Guide de slow TV pour les jours nuageux

Les vidéos de nature ne combleront pas notre besoin de plein air, mais elles peuvent pallier le manque d’ici votre prochaine excursion.

Texte — Mark Mann

Le 24 décembre 1966, la chaine américaine WPIX diffusait Yule Log, un plan de feu de foyer en boucle de deux heures. C’était le cadeau de Noël du président de la station, Fred M. Thrower, aux New-Yorkais privés de cheminée.

Un demi-siècle plus tard, l’idée de Thrower a évolué en un vaste genre télévisuel, qui inclut les caméras de sentier, des diffusions en direct et des paysages en continu. Parfois rassemblés sous la bannière « slow TV », ces enregistrements tentent d’offrir aux populations urbaines quelque chose qui leur fait généralement défaut: une fenêtre sur les splendeurs de la nature.

La télévision et le cinéma font miroiter depuis toujours des réalités qui nous échappent. En théorie, Yule Log a renversé cette polarité en proposant une nouvelle possibilité: au lieu de fuir le quotidien en nous tournant vers les écrans de télé — et plus tard, les ordinateurs, les tablettes et les téléphones intelligents —, il devenait possible d’enrichir nos vies d’une touche d’authenticité ou de naturel. Une forêt norvégienne dans le salon, un récif de corail sur la table de chevet.

Peter Kahn, directeur du Human Interaction with Nature and Technological Systems Lab (HINTS) à l’Université de Washington, désigne ce phénomène par le terme de «nature technologique» (sa définition englobe les documentaires sur la nature, certains jeux vidéos et les robots de compagnie). Khan, qui figurait dans BESIDE Numéro 05 : Quel avenir sommes-nous en train de bâtir?, pense que la nature technologique nous séduit non pas parce qu’elle est réaliste ou fascinante, mais plutôt en raison de notre biophilie innée, ce qu’E. O. Wilson décrivait comme notre attirance pour la nature et notre propension à éprouver une affinité.

La nature technologique comble-t-elle notre biophilie? La réponse courte est non, pas vraiment… mais sans doute un peu. Les recherches de Khan suggèrent qu’elle procure certains des mêmes bienfaits que la nature réelle, sans toutefois la remplacer. Il n’y a là aucune surprise.
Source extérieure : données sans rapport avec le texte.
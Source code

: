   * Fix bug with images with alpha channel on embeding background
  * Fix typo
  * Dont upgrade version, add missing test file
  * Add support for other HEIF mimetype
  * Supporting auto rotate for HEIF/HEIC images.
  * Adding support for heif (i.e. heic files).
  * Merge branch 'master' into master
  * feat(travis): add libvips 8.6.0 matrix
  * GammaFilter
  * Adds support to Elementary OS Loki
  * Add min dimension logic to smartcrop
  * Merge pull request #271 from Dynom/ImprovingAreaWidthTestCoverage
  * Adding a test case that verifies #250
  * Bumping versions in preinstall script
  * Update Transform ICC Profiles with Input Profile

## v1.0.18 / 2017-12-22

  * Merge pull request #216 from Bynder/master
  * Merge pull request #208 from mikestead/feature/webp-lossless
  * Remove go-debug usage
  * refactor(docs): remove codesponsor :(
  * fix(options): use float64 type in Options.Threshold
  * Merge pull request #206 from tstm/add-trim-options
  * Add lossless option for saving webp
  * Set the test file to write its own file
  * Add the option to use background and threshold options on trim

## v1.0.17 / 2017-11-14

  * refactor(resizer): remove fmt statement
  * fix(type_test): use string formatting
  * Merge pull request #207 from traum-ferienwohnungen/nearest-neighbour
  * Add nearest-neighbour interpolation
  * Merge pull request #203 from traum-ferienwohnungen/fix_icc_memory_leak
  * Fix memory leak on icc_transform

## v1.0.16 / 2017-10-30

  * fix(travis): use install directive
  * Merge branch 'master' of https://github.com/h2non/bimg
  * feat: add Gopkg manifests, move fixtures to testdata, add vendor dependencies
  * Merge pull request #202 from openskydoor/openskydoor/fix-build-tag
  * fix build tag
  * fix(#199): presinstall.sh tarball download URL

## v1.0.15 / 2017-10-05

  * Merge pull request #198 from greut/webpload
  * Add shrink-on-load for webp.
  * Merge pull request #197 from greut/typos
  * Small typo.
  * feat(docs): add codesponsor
Or, en pleine pandémie mondiale, nous sommes plusieurs à être coincés à la maison, et les scènes naturelles diminuent bel et bien le stress, même quand elles proviennent d’un écran.

Au nom de la biophilie, voici donc des propositions de slow TV pour vous amener à approfondir vos liens avec la nature, en ces temps de (re)confinement.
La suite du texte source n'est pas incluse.